*TASK GOAL*: For the listing below, return the line containing "the following circumstances:</span></span>", the line containing "remote invocation model.</span></span>", and all lines in between, exactly as written and nothing else.

*DATA*:

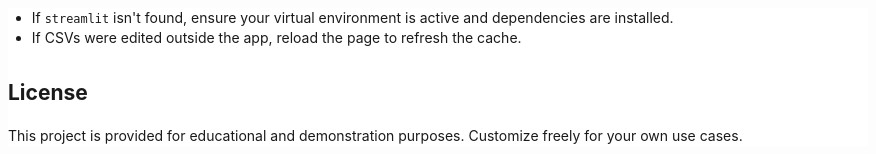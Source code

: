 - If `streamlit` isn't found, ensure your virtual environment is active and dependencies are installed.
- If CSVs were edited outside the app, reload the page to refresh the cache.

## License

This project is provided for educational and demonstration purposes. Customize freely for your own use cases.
==
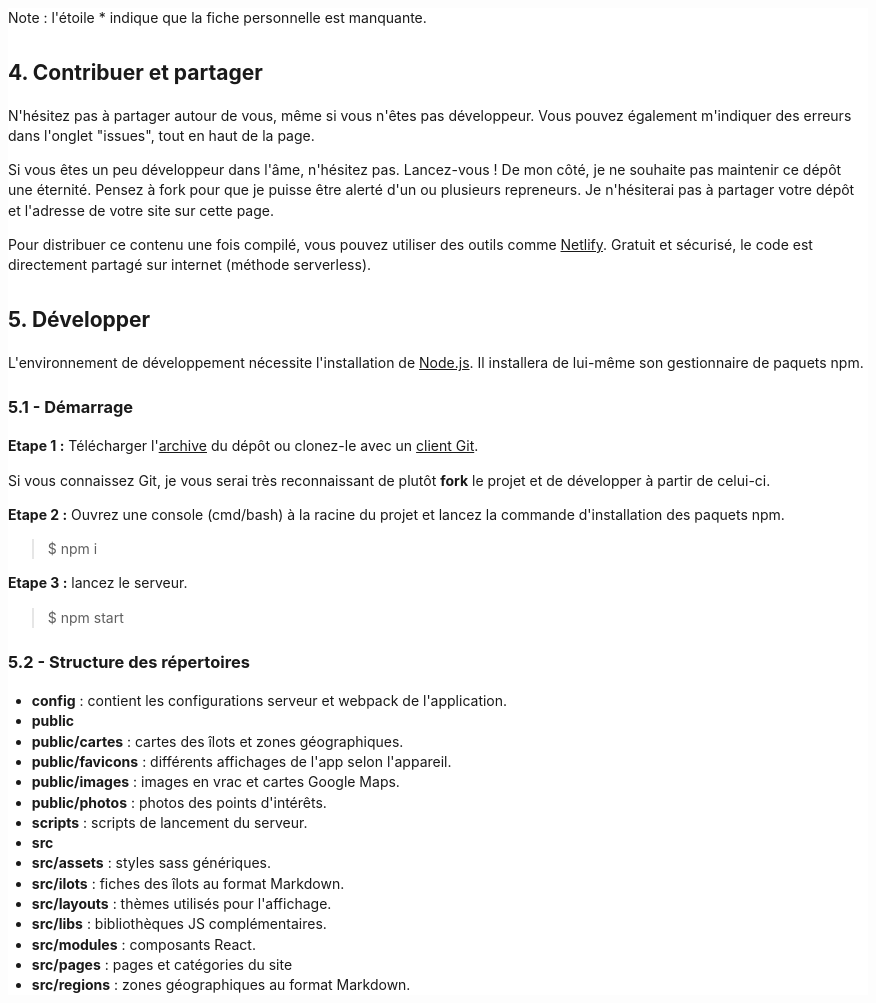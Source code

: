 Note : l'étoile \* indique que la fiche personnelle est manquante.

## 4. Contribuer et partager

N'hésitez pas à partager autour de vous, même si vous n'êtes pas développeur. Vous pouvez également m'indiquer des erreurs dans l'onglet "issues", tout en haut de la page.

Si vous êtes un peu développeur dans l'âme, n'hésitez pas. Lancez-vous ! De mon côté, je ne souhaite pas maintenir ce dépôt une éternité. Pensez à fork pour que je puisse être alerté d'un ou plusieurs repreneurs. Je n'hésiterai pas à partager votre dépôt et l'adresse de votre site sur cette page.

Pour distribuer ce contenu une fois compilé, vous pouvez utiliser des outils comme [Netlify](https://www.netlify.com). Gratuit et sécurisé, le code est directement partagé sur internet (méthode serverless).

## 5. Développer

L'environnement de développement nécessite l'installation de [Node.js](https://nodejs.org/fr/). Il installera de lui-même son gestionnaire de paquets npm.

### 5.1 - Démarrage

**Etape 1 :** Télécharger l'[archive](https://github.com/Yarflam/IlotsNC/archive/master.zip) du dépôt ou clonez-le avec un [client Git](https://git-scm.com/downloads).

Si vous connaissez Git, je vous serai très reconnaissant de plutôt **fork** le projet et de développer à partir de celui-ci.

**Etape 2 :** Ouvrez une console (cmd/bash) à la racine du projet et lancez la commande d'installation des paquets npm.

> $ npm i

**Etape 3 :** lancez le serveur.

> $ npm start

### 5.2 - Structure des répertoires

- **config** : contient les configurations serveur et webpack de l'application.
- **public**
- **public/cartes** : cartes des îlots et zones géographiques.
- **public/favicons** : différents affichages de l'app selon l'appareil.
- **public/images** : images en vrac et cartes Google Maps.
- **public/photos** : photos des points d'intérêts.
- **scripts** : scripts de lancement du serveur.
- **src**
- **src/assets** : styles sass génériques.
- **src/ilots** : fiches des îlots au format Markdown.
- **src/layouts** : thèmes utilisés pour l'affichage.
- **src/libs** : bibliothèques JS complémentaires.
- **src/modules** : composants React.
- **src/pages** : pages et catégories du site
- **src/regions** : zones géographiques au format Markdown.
--
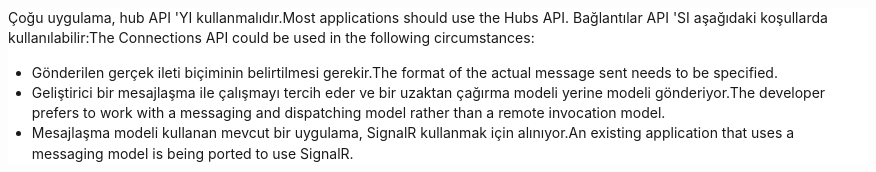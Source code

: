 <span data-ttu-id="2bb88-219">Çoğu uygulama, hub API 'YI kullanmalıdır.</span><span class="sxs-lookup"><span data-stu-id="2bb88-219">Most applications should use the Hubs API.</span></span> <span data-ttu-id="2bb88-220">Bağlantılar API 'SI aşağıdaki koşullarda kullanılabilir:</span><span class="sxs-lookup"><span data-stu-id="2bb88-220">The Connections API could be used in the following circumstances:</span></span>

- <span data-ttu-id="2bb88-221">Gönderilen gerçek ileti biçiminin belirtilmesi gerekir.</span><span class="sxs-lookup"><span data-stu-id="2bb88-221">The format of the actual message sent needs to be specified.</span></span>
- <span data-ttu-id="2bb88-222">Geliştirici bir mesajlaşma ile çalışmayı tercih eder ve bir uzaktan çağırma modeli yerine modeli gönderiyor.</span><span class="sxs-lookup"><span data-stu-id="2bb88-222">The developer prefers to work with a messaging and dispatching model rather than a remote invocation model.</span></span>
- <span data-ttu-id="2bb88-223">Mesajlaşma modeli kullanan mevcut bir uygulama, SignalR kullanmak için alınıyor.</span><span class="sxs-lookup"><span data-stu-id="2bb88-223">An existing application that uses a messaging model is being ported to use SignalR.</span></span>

*OUTPUT OF THE EXERCISE*:
: <span data-ttu-id="2bb88-219">Çoğu uygulama, hub API 'YI kullanmalıdır.</span><span class="sxs-lookup"><span data-stu-id="2bb88-219">Most applications should use the Hubs API.</span></span> <span data-ttu-id="2bb88-220">Bağlantılar API 'SI aşağıdaki koşullarda kullanılabilir:</span><span class="sxs-lookup"><span data-stu-id="2bb88-220">The Connections API could be used in the following circumstances:</span></span>

- <span data-ttu-id="2bb88-221">Gönderilen gerçek ileti biçiminin belirtilmesi gerekir.</span><span class="sxs-lookup"><span data-stu-id="2bb88-221">The format of the actual message sent needs to be specified.</span></span>
- <span data-ttu-id="2bb88-222">Geliştirici bir mesajlaşma ile çalışmayı tercih eder ve bir uzaktan çağırma modeli yerine modeli gönderiyor.</span><span class="sxs-lookup"><span data-stu-id="2bb88-222">The developer prefers to work with a messaging and dispatching model rather than a remote invocation model.</span></span>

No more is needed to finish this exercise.